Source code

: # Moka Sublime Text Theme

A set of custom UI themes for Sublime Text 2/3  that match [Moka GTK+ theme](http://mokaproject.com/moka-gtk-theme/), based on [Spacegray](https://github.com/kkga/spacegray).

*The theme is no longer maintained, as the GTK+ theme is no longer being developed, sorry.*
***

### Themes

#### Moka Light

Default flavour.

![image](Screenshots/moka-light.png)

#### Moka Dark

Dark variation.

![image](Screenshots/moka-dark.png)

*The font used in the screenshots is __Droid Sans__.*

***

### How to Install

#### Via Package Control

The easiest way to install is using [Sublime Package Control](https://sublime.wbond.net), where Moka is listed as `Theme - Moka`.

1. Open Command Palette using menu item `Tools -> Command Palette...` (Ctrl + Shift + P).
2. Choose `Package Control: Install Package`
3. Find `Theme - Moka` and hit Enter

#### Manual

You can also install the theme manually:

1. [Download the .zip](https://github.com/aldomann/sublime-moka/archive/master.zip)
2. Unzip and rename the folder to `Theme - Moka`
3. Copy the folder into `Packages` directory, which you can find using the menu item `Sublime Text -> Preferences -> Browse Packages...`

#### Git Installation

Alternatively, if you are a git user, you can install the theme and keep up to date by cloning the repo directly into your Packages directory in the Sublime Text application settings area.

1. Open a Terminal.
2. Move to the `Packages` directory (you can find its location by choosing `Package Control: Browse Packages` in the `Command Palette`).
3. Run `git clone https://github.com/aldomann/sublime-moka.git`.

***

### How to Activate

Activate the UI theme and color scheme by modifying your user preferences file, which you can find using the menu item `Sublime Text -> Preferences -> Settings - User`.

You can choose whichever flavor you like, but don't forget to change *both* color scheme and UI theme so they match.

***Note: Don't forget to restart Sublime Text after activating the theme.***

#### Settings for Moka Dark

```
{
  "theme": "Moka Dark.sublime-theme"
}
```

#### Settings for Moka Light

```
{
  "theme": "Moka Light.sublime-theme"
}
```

--

Work instructions: Copy out each line of the data where the string "scheme" appears.

Result:
Activate the UI theme and color scheme by modifying your user preferences file, which you can find using the menu item `Sublime Text -> Preferences -> Settings - User`.
You can choose whichever flavor you like, but don't forget to change *both* color scheme and UI theme so they match.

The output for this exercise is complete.